Below are records; how many of their lines contain "have"? Reply with the number and no other words.

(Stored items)
--------------------------------------------------

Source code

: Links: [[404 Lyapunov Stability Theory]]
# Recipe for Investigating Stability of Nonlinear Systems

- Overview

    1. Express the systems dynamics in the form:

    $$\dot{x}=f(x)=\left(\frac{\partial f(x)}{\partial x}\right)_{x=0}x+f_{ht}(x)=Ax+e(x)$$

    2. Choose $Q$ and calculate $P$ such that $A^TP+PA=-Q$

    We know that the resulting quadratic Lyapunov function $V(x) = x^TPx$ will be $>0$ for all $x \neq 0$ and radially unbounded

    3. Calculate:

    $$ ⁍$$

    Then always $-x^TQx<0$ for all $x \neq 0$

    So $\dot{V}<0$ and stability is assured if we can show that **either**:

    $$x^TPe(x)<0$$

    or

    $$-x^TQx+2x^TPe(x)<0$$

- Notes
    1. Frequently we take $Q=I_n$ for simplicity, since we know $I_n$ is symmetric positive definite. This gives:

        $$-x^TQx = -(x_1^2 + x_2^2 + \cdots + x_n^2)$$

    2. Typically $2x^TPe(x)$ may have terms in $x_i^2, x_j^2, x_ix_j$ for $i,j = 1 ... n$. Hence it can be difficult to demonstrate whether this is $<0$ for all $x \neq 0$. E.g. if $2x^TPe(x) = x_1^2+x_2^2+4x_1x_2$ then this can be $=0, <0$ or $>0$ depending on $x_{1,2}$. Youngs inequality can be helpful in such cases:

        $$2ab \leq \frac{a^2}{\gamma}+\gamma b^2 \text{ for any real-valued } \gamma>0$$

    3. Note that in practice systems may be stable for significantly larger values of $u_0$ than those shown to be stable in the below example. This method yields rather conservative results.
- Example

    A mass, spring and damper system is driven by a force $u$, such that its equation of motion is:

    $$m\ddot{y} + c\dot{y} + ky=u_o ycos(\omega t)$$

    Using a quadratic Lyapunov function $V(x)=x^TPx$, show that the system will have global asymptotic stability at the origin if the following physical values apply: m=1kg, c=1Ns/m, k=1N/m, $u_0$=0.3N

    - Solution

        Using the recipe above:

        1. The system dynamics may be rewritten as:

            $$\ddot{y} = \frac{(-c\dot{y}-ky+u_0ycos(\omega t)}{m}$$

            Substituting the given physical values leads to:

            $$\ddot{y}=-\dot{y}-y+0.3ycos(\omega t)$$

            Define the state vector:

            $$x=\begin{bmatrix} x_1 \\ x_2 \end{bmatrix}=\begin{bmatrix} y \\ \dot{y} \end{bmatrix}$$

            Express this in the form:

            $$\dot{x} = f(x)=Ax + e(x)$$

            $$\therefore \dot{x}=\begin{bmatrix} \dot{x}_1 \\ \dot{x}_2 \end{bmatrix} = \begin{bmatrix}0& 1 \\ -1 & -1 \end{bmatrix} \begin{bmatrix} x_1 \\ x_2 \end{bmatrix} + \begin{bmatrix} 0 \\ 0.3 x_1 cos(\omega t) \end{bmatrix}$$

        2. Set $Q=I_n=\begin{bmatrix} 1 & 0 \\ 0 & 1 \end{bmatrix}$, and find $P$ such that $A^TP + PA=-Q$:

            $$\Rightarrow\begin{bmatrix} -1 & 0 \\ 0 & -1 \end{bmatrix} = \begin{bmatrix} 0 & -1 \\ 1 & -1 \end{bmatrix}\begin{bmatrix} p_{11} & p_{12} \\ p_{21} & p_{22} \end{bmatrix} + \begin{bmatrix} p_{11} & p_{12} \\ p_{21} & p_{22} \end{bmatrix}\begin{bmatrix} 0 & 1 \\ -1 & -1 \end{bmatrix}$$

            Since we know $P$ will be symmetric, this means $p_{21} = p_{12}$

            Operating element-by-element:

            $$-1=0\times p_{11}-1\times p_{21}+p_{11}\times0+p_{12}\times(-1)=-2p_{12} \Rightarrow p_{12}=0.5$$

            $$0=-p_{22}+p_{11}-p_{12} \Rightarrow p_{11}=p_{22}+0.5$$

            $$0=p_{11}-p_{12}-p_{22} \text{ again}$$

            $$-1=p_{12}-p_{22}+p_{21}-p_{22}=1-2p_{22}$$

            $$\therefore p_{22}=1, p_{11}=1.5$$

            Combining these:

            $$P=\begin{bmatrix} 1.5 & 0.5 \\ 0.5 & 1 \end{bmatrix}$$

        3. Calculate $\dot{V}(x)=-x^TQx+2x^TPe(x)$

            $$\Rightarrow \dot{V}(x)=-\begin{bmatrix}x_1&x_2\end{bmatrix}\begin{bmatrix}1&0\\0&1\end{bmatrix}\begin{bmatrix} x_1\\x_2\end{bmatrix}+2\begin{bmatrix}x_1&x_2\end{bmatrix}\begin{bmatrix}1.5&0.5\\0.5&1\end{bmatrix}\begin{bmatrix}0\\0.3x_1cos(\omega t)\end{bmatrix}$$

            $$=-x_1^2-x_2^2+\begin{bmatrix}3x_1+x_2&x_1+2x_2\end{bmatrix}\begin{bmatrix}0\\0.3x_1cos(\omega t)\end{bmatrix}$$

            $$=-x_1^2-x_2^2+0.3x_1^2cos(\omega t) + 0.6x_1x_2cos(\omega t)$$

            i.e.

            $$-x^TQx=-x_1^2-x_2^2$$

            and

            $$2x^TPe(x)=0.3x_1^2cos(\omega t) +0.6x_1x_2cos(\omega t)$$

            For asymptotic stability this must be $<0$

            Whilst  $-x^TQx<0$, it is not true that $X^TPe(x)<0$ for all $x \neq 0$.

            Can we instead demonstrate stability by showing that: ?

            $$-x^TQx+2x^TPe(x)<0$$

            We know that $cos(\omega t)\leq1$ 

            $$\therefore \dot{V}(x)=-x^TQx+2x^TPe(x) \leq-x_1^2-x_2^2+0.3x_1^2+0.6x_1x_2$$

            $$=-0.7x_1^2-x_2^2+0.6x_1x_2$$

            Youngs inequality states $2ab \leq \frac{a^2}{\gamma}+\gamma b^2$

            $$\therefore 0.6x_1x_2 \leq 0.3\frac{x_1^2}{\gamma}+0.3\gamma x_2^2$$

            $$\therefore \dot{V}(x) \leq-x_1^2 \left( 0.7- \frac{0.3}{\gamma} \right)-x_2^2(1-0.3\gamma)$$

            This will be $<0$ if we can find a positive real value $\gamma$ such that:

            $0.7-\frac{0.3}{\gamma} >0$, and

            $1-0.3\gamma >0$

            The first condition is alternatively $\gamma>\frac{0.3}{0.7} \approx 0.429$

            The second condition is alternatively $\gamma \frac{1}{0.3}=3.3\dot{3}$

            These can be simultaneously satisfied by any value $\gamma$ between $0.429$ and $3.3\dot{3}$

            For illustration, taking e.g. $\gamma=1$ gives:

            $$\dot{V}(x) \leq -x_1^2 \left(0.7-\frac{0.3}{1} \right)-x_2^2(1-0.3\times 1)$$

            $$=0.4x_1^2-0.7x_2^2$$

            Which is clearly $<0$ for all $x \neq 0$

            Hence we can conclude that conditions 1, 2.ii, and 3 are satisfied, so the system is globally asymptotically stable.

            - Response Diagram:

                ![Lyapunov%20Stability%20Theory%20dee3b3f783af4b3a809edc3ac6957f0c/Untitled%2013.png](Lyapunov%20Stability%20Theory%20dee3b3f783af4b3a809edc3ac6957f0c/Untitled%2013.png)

--------------------------------------------------

_Output below_: 2